## [TASK BRIEF]
Copy every entry word for word. Skip the pictures.

## [DATA RECORDS]
■ ■ ■ ■ ■
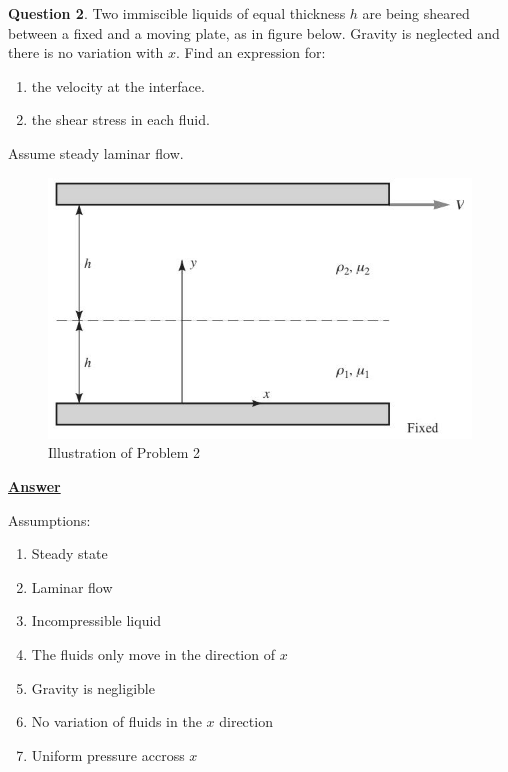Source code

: \documentclass[10pt]{article}
\begin{document}
\break

\textbf{Question 2}. Two immiscible liquids of equal thickness $h$ are being sheared between a fixed and a moving plate, as in figure below. Gravity is neglected and there is no variation with $x$. Find an expression for:
\begin{enumerate}[label=\arabic*), noitemsep, nosep]
    \item the velocity at the interface.
    \item the shear stress in each fluid.
\end{enumerate}
Assume steady laminar flow.

\begin{figure}[h]
    \centering
    \includegraphics[scale=0.83]{Problem2.jpg}
    \caption{Illustration of Problem 2}
    \label{fig:figprob2}
\end{figure}

\textbf{\underline{Answer}}

Assumptions:
\begin{enumerate}
    \item Steady state
    \item Laminar flow
    \item Incompressible liquid
    \item The fluids only move in the direction of $x$
    \item Gravity is negligible
    \item No variation of fluids in the $x$ direction
    \item Uniform pressure accross $x$
\end{enumerate}

\hfill
\end{document}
■ ■ ■ ■ ■
## [RESULT OF THIS TASK]
Source code

: \documentclass[10pt]{article}
\begin{document}
\break

\textbf{Question 2}. Two immiscible liquids of equal thickness $h$ are being sheared between a fixed and a moving plate, as in figure below. Gravity is neglected and there is no variation with $x$. Find an expression for:
\begin{enumerate}[label=\arabic*), noitemsep, nosep]
    \item the velocity at the interface.
    \item the shear stress in each fluid.
\end{enumerate}
Assume steady laminar flow.

\begin{figure}[h]
    \centering
    \includegraphics[scale=0.83]{Problem2.jpg}
    \caption{Illustration of Problem 2}
    \label{fig:figprob2}
\end{figure}

\textbf{\underline{Answer}}

Assumptions:
\begin{enumerate}
    \item Steady state
    \item Laminar flow
    \item Incompressible liquid
    \item The fluids only move in the direction of $x$
    \item Gravity is negligible
    \item No variation of fluids in the $x$ direction
    \item Uniform pressure accross $x$
\end{enumerate}

\hfill
\end{document}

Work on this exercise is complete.